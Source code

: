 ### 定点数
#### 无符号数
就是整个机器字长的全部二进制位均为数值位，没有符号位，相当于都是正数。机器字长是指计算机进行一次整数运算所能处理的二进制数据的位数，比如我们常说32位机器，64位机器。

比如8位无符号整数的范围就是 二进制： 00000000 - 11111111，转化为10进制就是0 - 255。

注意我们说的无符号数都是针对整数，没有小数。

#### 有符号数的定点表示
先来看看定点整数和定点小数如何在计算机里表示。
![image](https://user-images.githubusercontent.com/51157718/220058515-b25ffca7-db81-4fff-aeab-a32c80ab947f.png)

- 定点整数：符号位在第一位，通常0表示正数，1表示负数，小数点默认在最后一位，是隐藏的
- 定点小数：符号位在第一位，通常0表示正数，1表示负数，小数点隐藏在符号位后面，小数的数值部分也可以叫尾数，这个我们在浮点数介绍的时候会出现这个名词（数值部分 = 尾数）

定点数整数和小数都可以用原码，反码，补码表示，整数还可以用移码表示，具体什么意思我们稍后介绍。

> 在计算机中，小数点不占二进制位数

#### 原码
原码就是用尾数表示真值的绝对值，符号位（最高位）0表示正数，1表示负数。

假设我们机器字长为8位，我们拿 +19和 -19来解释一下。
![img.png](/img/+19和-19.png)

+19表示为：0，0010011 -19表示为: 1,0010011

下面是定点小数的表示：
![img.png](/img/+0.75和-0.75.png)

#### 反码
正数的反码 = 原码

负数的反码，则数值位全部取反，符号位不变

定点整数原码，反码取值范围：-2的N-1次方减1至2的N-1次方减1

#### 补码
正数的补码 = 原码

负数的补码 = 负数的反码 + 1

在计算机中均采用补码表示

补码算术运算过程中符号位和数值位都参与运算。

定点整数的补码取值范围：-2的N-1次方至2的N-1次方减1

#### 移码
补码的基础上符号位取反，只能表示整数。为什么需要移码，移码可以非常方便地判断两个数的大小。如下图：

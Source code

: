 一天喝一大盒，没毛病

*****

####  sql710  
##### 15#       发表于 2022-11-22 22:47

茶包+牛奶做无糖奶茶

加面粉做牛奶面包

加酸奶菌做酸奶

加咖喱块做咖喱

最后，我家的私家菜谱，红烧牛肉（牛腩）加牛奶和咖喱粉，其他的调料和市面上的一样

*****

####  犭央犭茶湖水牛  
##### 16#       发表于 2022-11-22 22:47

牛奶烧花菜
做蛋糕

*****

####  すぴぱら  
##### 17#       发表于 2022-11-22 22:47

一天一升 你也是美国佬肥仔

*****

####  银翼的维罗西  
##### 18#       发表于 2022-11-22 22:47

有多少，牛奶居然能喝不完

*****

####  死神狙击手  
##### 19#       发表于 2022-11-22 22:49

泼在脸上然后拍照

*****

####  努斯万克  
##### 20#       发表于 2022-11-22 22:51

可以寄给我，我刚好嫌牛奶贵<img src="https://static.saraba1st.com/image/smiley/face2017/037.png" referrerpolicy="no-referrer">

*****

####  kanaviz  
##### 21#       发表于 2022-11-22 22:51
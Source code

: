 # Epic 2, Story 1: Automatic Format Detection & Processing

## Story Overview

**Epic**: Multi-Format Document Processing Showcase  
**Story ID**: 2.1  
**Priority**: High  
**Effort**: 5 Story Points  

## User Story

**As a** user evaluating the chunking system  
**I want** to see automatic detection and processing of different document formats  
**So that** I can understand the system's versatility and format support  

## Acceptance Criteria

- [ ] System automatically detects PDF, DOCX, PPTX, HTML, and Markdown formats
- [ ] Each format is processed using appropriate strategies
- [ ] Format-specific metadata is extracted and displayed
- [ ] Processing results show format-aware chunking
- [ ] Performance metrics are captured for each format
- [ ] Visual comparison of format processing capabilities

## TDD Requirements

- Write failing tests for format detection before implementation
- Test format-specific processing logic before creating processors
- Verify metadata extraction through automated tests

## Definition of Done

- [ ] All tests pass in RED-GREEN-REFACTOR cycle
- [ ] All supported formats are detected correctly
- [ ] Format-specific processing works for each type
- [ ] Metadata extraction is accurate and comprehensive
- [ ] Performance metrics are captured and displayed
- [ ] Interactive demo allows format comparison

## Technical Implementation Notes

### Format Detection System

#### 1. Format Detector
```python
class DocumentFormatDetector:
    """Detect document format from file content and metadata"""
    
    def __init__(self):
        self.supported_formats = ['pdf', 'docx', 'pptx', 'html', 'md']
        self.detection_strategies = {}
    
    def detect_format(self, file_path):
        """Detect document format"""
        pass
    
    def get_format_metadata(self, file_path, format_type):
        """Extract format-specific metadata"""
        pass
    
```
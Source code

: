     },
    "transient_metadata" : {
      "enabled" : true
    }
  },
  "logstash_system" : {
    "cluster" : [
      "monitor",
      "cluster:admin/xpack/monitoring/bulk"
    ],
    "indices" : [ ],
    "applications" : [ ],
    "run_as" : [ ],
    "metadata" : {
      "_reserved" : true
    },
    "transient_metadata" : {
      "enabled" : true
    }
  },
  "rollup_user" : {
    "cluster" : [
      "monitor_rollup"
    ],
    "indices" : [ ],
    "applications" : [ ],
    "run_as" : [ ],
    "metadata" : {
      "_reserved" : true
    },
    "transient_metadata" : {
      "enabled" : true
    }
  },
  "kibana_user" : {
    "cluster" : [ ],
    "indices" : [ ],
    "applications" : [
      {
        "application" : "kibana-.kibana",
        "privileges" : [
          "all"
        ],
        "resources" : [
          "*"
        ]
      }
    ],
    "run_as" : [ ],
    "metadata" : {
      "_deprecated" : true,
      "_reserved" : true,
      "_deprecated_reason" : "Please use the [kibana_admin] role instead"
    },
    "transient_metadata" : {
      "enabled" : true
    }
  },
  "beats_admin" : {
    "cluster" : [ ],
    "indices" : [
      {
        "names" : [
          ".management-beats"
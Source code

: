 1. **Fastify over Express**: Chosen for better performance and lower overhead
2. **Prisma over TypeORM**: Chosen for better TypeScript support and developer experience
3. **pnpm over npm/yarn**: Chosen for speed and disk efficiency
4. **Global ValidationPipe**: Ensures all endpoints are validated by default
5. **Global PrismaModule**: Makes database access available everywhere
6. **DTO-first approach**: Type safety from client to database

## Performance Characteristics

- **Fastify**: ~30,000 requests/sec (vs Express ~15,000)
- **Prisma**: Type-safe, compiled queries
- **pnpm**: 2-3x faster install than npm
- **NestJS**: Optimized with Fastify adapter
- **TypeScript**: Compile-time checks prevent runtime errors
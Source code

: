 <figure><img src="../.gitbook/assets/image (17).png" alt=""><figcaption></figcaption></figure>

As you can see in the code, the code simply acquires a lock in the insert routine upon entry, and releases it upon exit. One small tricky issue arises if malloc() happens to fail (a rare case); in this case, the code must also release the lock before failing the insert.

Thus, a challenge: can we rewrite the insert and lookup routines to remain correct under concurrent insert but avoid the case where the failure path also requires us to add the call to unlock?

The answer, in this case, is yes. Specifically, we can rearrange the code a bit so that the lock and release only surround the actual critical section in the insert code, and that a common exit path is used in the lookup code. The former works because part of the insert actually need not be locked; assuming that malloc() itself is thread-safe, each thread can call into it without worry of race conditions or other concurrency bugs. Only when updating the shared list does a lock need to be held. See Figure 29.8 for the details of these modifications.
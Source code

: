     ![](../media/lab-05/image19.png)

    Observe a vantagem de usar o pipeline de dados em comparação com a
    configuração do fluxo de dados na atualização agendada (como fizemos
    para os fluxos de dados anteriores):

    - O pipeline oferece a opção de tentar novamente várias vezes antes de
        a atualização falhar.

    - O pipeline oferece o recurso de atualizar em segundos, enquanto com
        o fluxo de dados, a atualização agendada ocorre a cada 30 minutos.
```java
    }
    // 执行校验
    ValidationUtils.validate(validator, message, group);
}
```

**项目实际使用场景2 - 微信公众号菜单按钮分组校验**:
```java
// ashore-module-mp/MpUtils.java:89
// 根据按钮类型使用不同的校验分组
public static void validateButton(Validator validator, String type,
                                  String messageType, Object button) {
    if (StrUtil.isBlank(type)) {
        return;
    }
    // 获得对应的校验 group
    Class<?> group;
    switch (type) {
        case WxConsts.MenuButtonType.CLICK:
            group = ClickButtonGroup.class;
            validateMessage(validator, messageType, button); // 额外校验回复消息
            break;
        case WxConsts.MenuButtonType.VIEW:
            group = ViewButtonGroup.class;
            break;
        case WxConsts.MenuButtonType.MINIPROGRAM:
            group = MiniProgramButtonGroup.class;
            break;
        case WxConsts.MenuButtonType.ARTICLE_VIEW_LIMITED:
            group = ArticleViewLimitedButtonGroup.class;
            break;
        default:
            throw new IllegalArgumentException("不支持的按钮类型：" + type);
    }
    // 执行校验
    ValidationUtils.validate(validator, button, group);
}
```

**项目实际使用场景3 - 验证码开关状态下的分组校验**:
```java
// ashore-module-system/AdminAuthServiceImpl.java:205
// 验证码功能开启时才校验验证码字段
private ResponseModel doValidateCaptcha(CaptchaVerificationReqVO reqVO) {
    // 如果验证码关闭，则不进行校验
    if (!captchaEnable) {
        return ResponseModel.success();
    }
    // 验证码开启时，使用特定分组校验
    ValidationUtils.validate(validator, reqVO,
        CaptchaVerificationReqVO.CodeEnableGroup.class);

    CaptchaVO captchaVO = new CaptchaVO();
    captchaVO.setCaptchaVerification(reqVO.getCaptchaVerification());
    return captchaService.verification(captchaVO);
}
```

------------------------------

> [EXERCISE DESCRIPTION]
Of the lines above, retype only those from the line containing "补码的基础上符号位取反，只能" through the line containing "## TDD Requirements", including both, exactly.

> [RESPONSE AREA]
补码的基础上符号位取反，只能表示整数。为什么需要移码，移码可以非常方便地判断两个数的大小。如下图：

Source code

: 一天喝一大盒，没毛病

*****

####  sql710  
##### 15#       发表于 2022-11-22 22:47

茶包+牛奶做无糖奶茶

加面粉做牛奶面包

加酸奶菌做酸奶

加咖喱块做咖喱

最后，我家的私家菜谱，红烧牛肉（牛腩）加牛奶和咖喱粉，其他的调料和市面上的一样

*****

####  犭央犭茶湖水牛  
##### 16#       发表于 2022-11-22 22:47

牛奶烧花菜
做蛋糕

*****

####  すぴぱら  
##### 17#       发表于 2022-11-22 22:47

一天一升 你也是美国佬肥仔

*****

####  银翼的维罗西  
##### 18#       发表于 2022-11-22 22:47

有多少，牛奶居然能喝不完

*****

####  死神狙击手  
##### 19#       发表于 2022-11-22 22:49

泼在脸上然后拍照

*****

####  努斯万克  
##### 20#       发表于 2022-11-22 22:51

可以寄给我，我刚好嫌牛奶贵<img src="https://static.saraba1st.com/image/smiley/face2017/037.png" referrerpolicy="no-referrer">

*****

####  kanaviz  
##### 21#       发表于 2022-11-22 22:51
Source code

: # Epic 2, Story 1: Automatic Format Detection & Processing

## Story Overview

**Epic**: Multi-Format Document Processing Showcase  
**Story ID**: 2.1  
**Priority**: High  
**Effort**: 5 Story Points  

## User Story

**As a** user evaluating the chunking system  
**I want** to see automatic detection and processing of different document formats  
**So that** I can understand the system's versatility and format support  

## Acceptance Criteria

- [ ] System automatically detects PDF, DOCX, PPTX, HTML, and Markdown formats
- [ ] Each format is processed using appropriate strategies
- [ ] Format-specific metadata is extracted and displayed
- [ ] Processing results show format-aware chunking
- [ ] Performance metrics are captured for each format
- [ ] Visual comparison of format processing capabilities

## TDD Requirements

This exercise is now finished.